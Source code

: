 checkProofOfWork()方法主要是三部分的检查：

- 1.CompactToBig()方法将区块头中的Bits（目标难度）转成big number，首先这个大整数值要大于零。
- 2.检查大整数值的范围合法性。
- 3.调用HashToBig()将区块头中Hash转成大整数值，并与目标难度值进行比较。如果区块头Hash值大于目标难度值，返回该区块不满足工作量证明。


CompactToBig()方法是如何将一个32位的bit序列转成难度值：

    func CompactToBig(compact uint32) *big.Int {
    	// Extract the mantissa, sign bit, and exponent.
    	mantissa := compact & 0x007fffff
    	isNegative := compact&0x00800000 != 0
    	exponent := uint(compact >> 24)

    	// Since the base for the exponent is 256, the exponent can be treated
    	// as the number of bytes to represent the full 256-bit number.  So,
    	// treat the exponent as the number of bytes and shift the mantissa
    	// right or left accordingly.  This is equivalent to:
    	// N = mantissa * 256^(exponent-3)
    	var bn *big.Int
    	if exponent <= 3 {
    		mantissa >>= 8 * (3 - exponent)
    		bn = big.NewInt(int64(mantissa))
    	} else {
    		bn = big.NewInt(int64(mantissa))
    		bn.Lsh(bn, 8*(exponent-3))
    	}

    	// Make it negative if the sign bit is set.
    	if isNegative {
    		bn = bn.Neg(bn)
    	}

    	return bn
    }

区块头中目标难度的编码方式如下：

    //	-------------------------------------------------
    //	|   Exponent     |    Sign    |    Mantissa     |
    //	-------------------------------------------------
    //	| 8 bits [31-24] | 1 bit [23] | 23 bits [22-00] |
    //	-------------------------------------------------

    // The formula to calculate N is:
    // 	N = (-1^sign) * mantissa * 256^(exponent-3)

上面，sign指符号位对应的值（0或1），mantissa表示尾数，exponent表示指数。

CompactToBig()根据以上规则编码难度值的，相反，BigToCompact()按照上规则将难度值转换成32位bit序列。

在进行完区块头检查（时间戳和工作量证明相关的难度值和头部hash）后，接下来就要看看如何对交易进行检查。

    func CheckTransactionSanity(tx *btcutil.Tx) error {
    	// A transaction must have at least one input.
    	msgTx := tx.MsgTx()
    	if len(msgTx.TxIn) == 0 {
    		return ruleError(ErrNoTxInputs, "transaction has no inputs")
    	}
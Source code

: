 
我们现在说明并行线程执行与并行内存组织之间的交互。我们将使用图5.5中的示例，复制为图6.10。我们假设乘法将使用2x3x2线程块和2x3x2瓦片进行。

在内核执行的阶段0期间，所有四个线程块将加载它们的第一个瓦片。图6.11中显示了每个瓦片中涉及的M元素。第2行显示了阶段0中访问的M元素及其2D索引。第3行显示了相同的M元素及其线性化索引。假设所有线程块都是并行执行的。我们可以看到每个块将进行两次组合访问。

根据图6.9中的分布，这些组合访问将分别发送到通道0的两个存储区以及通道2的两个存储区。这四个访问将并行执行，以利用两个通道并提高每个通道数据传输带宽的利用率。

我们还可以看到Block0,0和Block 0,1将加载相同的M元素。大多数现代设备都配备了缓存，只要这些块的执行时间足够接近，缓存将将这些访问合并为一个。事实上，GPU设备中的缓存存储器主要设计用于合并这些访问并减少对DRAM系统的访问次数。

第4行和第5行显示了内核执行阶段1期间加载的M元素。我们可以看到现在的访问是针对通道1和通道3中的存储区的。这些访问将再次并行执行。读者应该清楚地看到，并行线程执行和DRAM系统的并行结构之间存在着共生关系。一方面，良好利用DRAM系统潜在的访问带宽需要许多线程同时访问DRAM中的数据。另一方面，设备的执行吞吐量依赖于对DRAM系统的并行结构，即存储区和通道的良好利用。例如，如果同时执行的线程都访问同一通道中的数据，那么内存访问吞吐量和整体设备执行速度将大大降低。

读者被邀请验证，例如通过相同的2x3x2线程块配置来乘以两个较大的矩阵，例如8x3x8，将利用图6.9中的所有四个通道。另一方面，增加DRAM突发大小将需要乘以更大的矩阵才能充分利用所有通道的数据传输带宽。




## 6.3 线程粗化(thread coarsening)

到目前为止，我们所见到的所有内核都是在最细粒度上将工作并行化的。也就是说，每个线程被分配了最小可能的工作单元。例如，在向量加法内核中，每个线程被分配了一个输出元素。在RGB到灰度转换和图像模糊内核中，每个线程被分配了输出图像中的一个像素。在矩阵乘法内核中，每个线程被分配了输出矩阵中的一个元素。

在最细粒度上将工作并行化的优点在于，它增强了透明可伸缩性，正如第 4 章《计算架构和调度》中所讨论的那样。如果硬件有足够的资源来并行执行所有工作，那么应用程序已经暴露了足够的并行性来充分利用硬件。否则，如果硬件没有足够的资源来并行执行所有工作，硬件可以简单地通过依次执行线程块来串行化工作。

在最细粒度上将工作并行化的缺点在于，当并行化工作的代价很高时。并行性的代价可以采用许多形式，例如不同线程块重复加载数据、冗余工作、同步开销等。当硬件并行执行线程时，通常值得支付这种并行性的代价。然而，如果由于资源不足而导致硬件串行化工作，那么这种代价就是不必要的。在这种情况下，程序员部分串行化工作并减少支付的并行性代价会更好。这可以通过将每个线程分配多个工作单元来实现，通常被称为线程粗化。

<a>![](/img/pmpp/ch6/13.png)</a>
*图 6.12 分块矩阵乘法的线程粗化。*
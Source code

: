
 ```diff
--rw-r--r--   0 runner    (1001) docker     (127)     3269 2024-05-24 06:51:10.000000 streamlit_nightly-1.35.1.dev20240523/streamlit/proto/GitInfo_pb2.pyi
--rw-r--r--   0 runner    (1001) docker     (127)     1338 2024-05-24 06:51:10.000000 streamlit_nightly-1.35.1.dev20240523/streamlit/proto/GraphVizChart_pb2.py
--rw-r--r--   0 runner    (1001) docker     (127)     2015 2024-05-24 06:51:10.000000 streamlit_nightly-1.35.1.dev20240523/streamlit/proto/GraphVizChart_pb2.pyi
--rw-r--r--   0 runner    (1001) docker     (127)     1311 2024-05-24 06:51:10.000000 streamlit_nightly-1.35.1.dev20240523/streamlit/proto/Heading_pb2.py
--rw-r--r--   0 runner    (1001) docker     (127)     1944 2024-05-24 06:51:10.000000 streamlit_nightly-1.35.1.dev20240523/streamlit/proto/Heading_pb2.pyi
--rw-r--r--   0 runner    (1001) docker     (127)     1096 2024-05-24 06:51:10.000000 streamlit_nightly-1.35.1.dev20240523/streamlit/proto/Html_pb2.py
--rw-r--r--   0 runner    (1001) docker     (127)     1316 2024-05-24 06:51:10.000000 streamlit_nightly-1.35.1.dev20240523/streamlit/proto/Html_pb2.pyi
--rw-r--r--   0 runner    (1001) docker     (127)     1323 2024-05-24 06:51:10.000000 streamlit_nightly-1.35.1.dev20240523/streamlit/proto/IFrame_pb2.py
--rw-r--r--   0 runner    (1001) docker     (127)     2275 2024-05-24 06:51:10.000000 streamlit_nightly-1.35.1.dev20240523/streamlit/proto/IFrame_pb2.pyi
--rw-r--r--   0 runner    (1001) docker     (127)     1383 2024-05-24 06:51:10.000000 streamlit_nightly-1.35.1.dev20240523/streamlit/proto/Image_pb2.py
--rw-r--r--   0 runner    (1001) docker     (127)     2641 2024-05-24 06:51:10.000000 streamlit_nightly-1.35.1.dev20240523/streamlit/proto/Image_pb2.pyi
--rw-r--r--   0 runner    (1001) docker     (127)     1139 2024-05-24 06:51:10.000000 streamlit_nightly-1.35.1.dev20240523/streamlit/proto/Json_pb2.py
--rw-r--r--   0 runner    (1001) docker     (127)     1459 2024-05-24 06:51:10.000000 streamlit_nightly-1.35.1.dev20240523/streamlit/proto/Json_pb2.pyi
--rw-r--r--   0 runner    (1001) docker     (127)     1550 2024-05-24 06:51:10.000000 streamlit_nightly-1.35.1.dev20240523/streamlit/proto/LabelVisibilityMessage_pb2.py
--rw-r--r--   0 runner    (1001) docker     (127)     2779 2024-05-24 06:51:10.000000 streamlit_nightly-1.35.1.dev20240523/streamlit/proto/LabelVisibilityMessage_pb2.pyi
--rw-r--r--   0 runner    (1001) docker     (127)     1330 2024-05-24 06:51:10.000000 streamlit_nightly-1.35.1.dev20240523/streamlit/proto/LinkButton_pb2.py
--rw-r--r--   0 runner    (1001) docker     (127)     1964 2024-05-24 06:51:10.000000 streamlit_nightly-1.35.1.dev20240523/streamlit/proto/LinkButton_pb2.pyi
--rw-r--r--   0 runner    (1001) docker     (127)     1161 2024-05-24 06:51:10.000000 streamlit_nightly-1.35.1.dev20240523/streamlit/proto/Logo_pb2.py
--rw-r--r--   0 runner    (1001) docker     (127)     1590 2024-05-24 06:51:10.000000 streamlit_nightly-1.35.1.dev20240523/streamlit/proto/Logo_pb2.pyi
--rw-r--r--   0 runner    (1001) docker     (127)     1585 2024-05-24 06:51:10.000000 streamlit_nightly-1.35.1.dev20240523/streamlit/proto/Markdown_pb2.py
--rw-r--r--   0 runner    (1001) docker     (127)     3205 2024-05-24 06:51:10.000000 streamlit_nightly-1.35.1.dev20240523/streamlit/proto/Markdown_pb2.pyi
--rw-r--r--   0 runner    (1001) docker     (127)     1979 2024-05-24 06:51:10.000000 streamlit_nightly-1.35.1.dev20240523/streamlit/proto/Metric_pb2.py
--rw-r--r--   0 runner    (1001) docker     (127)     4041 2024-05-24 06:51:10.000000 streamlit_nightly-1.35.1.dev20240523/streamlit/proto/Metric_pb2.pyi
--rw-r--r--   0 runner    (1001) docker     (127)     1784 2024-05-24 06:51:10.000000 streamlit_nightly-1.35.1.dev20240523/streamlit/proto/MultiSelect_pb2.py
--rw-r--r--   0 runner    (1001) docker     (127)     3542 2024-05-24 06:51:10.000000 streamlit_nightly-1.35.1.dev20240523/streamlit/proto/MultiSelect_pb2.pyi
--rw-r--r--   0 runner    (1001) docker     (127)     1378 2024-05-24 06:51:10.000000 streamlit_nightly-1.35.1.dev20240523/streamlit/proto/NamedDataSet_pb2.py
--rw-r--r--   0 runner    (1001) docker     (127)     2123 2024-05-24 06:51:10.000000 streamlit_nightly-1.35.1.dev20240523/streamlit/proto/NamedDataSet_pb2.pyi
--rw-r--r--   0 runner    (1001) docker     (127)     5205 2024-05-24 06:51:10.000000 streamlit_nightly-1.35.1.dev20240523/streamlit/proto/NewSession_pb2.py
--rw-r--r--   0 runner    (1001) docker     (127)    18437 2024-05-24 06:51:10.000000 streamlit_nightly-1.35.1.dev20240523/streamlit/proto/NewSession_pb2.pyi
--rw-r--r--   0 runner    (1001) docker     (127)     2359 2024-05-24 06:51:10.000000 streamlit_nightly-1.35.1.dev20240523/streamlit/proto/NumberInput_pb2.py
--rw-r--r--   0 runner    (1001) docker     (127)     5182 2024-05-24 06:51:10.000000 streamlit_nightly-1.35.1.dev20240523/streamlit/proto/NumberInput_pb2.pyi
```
* * *
What to do: Could you return exactly the stretch of the data above that starts at the line with "isNegative := compact&0x00800000 != 0" and ends at the line with "我们还可以看到Block0,0和Bloc", both lines included?

Result:
    	isNegative := compact&0x00800000 != 0
    	exponent := uint(compact >> 24)

    	// Since the base for the exponent is 256, the exponent can be treated
    	// as the number of bytes to represent the full 256-bit number.  So,
    	// treat the exponent as the number of bytes and shift the mantissa
    	// right or left accordingly.  This is equivalent to:
    	// N = mantissa * 256^(exponent-3)
    	var bn *big.Int
    	if exponent <= 3 {
    		mantissa >>= 8 * (3 - exponent)
    		bn = big.NewInt(int64(mantissa))
    	} else {
    		bn = big.NewInt(int64(mantissa))
    		bn.Lsh(bn, 8*(exponent-3))
    	}

    	// Make it negative if the sign bit is set.
    	if isNegative {
    		bn = bn.Neg(bn)
    	}

    	return bn
    }

区块头中目标难度的编码方式如下：

    //	-------------------------------------------------
    //	|   Exponent     |    Sign    |    Mantissa     |
    //	-------------------------------------------------
    //	| 8 bits [31-24] | 1 bit [23] | 23 bits [22-00] |
    //	-------------------------------------------------

    // The formula to calculate N is:
    // 	N = (-1^sign) * mantissa * 256^(exponent-3)

上面，sign指符号位对应的值（0或1），mantissa表示尾数，exponent表示指数。

CompactToBig()根据以上规则编码难度值的，相反，BigToCompact()按照上规则将难度值转换成32位bit序列。

在进行完区块头检查（时间戳和工作量证明相关的难度值和头部hash）后，接下来就要看看如何对交易进行检查。

    func CheckTransactionSanity(tx *btcutil.Tx) error {
    	// A transaction must have at least one input.
    	msgTx := tx.MsgTx()
    	if len(msgTx.TxIn) == 0 {
    		return ruleError(ErrNoTxInputs, "transaction has no inputs")
    	}
Source code

: 
我们现在说明并行线程执行与并行内存组织之间的交互。我们将使用图5.5中的示例，复制为图6.10。我们假设乘法将使用2x3x2线程块和2x3x2瓦片进行。

在内核执行的阶段0期间，所有四个线程块将加载它们的第一个瓦片。图6.11中显示了每个瓦片中涉及的M元素。第2行显示了阶段0中访问的M元素及其2D索引。第3行显示了相同的M元素及其线性化索引。假设所有线程块都是并行执行的。我们可以看到每个块将进行两次组合访问。

根据图6.9中的分布，这些组合访问将分别发送到通道0的两个存储区以及通道2的两个存储区。这四个访问将并行执行，以利用两个通道并提高每个通道数据传输带宽的利用率。

我们还可以看到Block0,0和Block 0,1将加载相同的M元素。大多数现代设备都配备了缓存，只要这些块的执行时间足够接近，缓存将将这些访问合并为一个。事实上，GPU设备中的缓存存储器主要设计用于合并这些访问并减少对DRAM系统的访问次数。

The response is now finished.